There was no way I was going to say no to Jeff when he nonchalantly asked if I wanted to head out to India for the world launch of the all-new Royal Enfield Super Meteor 650. Visiting the Medieval parts of the country with the RE team is something I’ll never forget.
It was a great feeling to be offered to go to India for a Royal Enfield launch, I have to thank Jeff and the team at Royal Enfield from the bottom of my heart for this wonderful opportunity. Royal Enfield has an enviable reputation for delivering multi-dimensional launch experiences and this was to be no exception. Just like the vibrant colours, scents, spices, sights, and people of India itself, this launch was designed to showcase Indian culture as well as that of Royal Enfield and, of course, to reveal the 650 Super Meteor to an eager press.
Check out Simon’s world launch report here…
Business class flights were there for us that managed to make it through the visa process. I nabbed an entry permit literally by the skin of my teeth – five hours waiting at the Consulate General’s Office after a botched visa application that went missing and my second application was rejected through some bizarre interpretation of what I was going to be doing in India for a week.

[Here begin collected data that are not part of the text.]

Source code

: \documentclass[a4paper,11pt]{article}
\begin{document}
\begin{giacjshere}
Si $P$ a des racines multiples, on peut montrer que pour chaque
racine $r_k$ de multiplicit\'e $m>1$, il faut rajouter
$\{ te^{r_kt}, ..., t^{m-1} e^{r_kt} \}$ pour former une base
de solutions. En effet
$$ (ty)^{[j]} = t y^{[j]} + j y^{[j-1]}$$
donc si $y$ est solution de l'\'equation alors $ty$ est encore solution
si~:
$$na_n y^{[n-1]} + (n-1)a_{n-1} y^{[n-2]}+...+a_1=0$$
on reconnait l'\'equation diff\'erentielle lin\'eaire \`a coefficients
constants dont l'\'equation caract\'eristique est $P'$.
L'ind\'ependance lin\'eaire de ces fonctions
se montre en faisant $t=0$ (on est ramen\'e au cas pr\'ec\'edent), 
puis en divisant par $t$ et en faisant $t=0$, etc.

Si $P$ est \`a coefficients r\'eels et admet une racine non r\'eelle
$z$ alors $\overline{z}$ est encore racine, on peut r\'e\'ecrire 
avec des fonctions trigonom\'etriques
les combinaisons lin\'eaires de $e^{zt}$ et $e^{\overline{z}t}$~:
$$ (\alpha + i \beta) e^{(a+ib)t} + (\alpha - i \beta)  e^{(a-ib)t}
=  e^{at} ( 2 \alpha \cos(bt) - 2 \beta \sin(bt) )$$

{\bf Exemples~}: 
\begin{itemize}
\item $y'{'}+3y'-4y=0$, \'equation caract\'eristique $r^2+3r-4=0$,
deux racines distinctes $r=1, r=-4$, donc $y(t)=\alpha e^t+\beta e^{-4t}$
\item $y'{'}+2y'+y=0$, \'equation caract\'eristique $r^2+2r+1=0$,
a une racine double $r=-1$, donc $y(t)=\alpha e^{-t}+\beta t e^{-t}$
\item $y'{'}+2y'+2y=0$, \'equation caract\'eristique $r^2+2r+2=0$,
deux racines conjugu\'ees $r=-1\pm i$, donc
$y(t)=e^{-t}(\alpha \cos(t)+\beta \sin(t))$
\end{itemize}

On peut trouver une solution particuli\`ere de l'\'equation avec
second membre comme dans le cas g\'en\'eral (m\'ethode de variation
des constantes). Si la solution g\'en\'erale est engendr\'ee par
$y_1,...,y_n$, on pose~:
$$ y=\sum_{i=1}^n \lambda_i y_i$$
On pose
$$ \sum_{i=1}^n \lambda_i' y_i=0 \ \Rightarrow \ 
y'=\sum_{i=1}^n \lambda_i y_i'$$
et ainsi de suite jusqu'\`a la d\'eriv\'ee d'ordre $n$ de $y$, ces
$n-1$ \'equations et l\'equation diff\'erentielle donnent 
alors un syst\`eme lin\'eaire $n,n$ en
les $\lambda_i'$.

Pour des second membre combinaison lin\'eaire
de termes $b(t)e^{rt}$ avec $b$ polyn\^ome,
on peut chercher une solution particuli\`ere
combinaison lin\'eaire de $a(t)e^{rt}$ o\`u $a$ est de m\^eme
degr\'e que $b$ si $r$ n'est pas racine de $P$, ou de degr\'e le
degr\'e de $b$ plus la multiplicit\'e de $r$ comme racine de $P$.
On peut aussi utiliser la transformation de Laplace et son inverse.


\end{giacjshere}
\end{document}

I was almost in tears as I began filling out the visa application withdrawal form only to be rescued by two older gentlemen that were leaving the office for the weekend. They had seen me sitting and waiting all day and asked what the problem was – I explained a motorcycle launch for Royal Enfield and so on. Ten minutes of discussion in Hindi with my apparent case manager saw my visa approved right there and then, 40 minutes after the office was officially closed. Some other international guests were not so fortunate. About 20 of the invited press had visas declined or not approved in time, which is a great shame for Royal Enfield.
After landing early evening in Dehli through the crimson, almost permanent eclipse like appearance of the sun as it battled to pierce the thick haze of pollution, I was transferred to a very pleasant hotel. An unexpected late night dinner was on hand to help us all acclimatise and say hello to fellow press.
“There’s nothing like an Enfield launch, you know…” chuckled Alan Cathcart…the one and only Sir Al was on the Royal Enfield Super Meteor 650 launch and I had been dying to meet him since learning that I was representing the BikeReview team at the launch. I had been reading Alan’s works since I could earn enough pocket money to buy AMCN as a pimply young kid. He was right about the launch, too. From what I had heard, Royal Enfield goes to tremendous lengths to ensure that their guests are sorted and the launches are memorable.
Next morning was a bit of a sleep deprived dreamscape as we gathered out the front of the hotel, nodding here and there, a bit of chit-chat and otherwise smiling through tired eyes. The group, which filled two buses, went on to endure a two-hour wait in a draughty domestic airport terminal for our flight to Jaisalmer, in the middish-west of the country. It was 6 degrees in the terminal! I had no idea that it got this cold in Delhi.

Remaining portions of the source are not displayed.